A Small Step Towards Determining the Relevance of Nuclear DNA Damage to Normal Aging
Researchers recently reported the development of a system to generate a form of damage to nuclear DNA in a sizable number of discrete locations in a controlled, isolated way, and use it to test a limited hypotheses regarding the contribution of DNA damage to age-related epigenetic changes. This is a small step forward towards determining whether or not nuclear DNA damage is a meaningful cause of aging. This damage occurs constantly and randomly, most of it repaired, but the few mutations that slip through accumulate in tissues across a lifespan. You have more of this damage if you are old, and this is one of the reasons that cancer is an age-related disease: the more mutations, the more likely it is that the right combination to spark a cancer occurs. But beyond cancer, is this random nuclear DNA damage, different in every cell, a significant cause of aging over the present human life span?
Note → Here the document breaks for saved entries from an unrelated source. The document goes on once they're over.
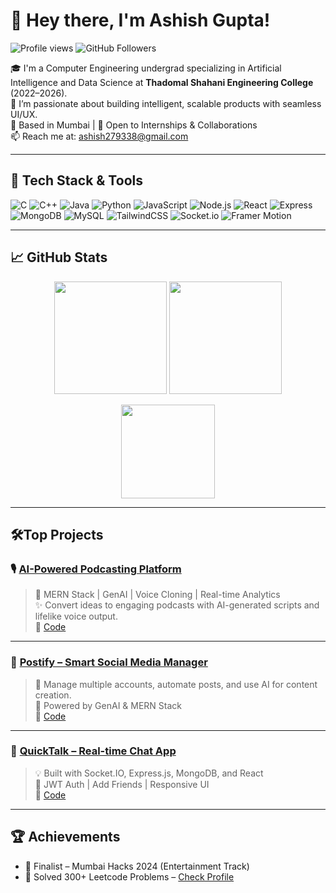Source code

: # 👋 Hey there, I'm Ashish Gupta!

<p align="left">
  <img src="https://komarev.com/ghpvc/?username=Ag22052005&label=Profile%20views&color=0e75b6&style=flat" alt="Profile views" />
  <img src="https://img.shields.io/github/followers/Ag22052005?label=Followers&style=social" alt="GitHub Followers" />
</p>

🎓 I'm a Computer Engineering undergrad specializing in Artificial Intelligence and Data Science at **Thadomal Shahani Engineering College** (2022–2026).  
🔭 I’m passionate about building intelligent, scalable products with seamless UI/UX.  
📍 Based in Mumbai | 🚀 Open to Internships & Collaborations  
📫 Reach me at: ashish279338@gmail.com  

---

## 🚀 Tech Stack & Tools

![C](https://img.shields.io/badge/C-00599C?style=for-the-badge&logo=c&logoColor=white)
![C++](https://img.shields.io/badge/C++-f34b7d?style=for-the-badge&logo=cplusplus&logoColor=white)
![Java](https://img.shields.io/badge/Java-ED8B00?style=for-the-badge&logo=java&logoColor=white)
![Python](https://img.shields.io/badge/Python-306998?style=for-the-badge&logo=python&logoColor=white)
![JavaScript](https://img.shields.io/badge/JavaScript-F0DB4F?style=for-the-badge&logo=javascript&logoColor=black)
![Node.js](https://img.shields.io/badge/Node.js-339933?style=for-the-badge&logo=node.js&logoColor=white)
![React](https://img.shields.io/badge/React-20232A?style=for-the-badge&logo=react&logoColor=61DAFB)
![Express](https://img.shields.io/badge/Express.js-404D59?style=for-the-badge)
![MongoDB](https://img.shields.io/badge/MongoDB-4DB33D?style=for-the-badge&logo=mongodb&logoColor=white)
![MySQL](https://img.shields.io/badge/MySQL-4479A1?style=for-the-badge&logo=mysql&logoColor=white)
![TailwindCSS](https://img.shields.io/badge/TailwindCSS-38b2ac?style=for-the-badge&logo=tailwind-css&logoColor=white)
![Socket.io](https://img.shields.io/badge/Socket.io-010101?style=for-the-badge&logo=socketdotio&logoColor=white)
![Framer Motion](https://img.shields.io/badge/Framer--Motion-black?style=for-the-badge&logo=framer&logoColor=white)

---

## 📈 GitHub Stats

<p align="center">
  <img src="https://github-readme-stats.vercel.app/api?username=Ag22052005&show_icons=true&theme=tokyonight" height="180" />
  <img src="https://github-readme-streak-stats.herokuapp.com/?user=Ag22052005&theme=tokyonight" height="180"/>
</p>

<p align="center">
  <img src="https://github-readme-stats.vercel.app/api/top-langs/?username=Ag22052005&layout=compact&theme=tokyonight" height="150" />
</p>

---

## 🛠️Top Projects

### 🎙️ [AI-Powered Podcasting Platform](https://vocalect.onrender.com/)
> 🧠 MERN Stack | GenAI | Voice Cloning | Real-time Analytics  
> ✨ Convert ideas to engaging podcasts with AI-generated scripts and lifelike voice output.  
> 🔗 [Code](https://github.com/Ag22052005/HackSync_25/tree/Ashish)


---

### 📱 [Postify – Smart Social Media Manager](https://postify-7i4d.onrender.com)
> 💼 Manage multiple accounts, automate posts, and use AI for content creation.  
> 🧠 Powered by GenAI & MERN Stack  
> 🔗 [Code](https://github.com/TEAM-BINARY-FETCH/HACKS25_BINARY-FETCH)

---

### 💬 [QuickTalk – Real-time Chat App](https://quicktalk-nl18.onrender.com/)
> 💡 Built with Socket.IO, Express.js, MongoDB, and React  
> 🔐 JWT Auth | Add Friends | Responsive UI  
> 🔗 [Code](https://github.com/Ag22052005/QuickTalk)

---


## 🏆 Achievements

- 🥈 Finalist – Mumbai Hacks 2024 (Entertainment Track)
- 🧩 Solved 300+ Leetcode Problems – [Check Profile](https://leetcode)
The consensus is yes, and the thinking is that these mutations cause enough dysregulation of cellular activities to be harmful, but this consensus is disputed.
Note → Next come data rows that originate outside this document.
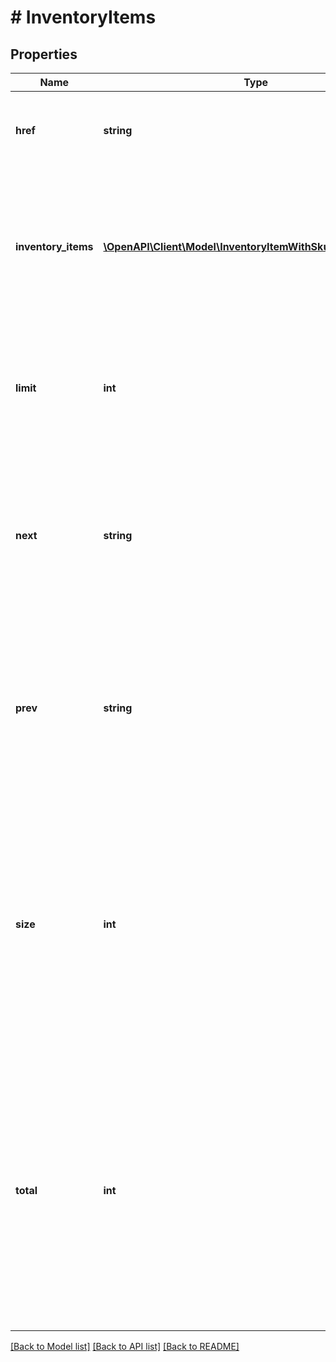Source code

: # # InventoryItems

## Properties

Name | Type | Description | Notes
------------ | ------------- | ------------- | -------------
**href** | **string** | This is the URL to the current page of inventory items. | [optional] 
**inventory_items** | [**\OpenAPI\Client\Model\InventoryItemWithSkuLocaleGroupid[]**](InventoryItemWithSkuLocaleGroupid.md) | This container is an array of one or more inventory items, with detailed information on each inventory item. | [optional] 
**limit** | **int** | This integer value is the number of inventory items that will be displayed on each results page. | [optional] 
**next** | **string** | This is the URL to the next page of inventory items. This field will only be returned if there are additional inventory items to view. | [optional] 
**prev** | **string** | This is the URL to the previous page of inventory items. This field will only be returned if there are previous inventory items to view. | [optional] 
**size** | **int** | This integer value indicates the total number of pages of results that are available. This number will depend on the total number of inventory items available for viewing, and on the limit value. | [optional] 
**total** | **int** | This integer value is the total number of inventory items that exist for the seller&#39;s account. Based on this number and on the limit value, the seller may have to toggle through multiple pages to view all inventory items. | [optional] 

[[Back to Model list]](../../README.md#documentation-for-models) [[Back to API list]](../../README.md#documentation-for-api-endpoints) [[Back to README]](../../README.md)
What is needed is a way to either create or repair random nuclear DNA damage in isolation of other cellular processes. There are plenty of interventions to slow aging in laboratory animals that happen to slow the rate at which nuclear DNA damage occurs, but these interventions also alter vast swathes of the operating details of cellular metabolism. There is no way to pin down the relevance of nuclear DNA damage on its own in that situation. The methodology reported in the open access paper linked here is a small step towards the sort of biotechnology needed to reproduce random nuclear DNA damage in much the same way as it occurs naturally, and thus run a study on whether or not it is a cause of aging. There is still a way to go towards that end result, however:
The accumulation of DNA damage is a conserved hallmark of cancer and aging. Of all DNA lesions, DNA double-strand breaks (DSBs) are arguably the most harmful. Defects in DSB repair can result in cell cycle arrest, apoptosis or genomic aberrations and have been linked to both disease progression and a premature onset of aging phenotypes. Consistent with the latter, DSB induction was found to be sufficient to promote a subset of age-related pathologies in mice. In addition to the often detrimental effects of mutations and chromosomal abnormalities, DSBs cause significant changes in the chromatin environment both at and beyond the break site, raising the intriguing possibility that DSB repair contributes to (persistent) epigenetic defects that may eventually alter cell function. It is of note that epigenetic dysfunction in a small subset of cells may be sufficient to affect entire tissues, and possibly organismal aging.The distinction between cell-intrinsic and systemic consequences of DSB induction is, thus, critical to advance our understanding of the role of DSBs in age-associated functional decline. However, despite numerous cell-based reporter systems for DSB induction, there is a scarcity of tools to follow the consequences of DSBs for cell and tissue function in higher organisms. Here, we describe a mouse model that allows for both tissue-specific and temporally controlled DSB formation at ∼140 defined genomic loci. Using this model, we show that DSBs promote a DNA damage signaling-dependent decrease in gene expression in primary cells specifically at break-bearing genes, which is reversed upon DSB repair. Importantly, we demonstrate that restoration of gene expression can occur independently of cell cycle progression, underlining its relevance for normal tissue maintenance. Consistent with this, we observe no evidence for persistent transcriptional repression in response to a multi-day course of continuous DSB formation and repair in mouse lymphocytes in vivo. Together, our findings reveal an unexpected capacity of primary cells to maintain transcriptome integrity in response to DSBs, pointing to a limited role for DNA damage as a mediator of cell-autonomous epigenetic dysfunction.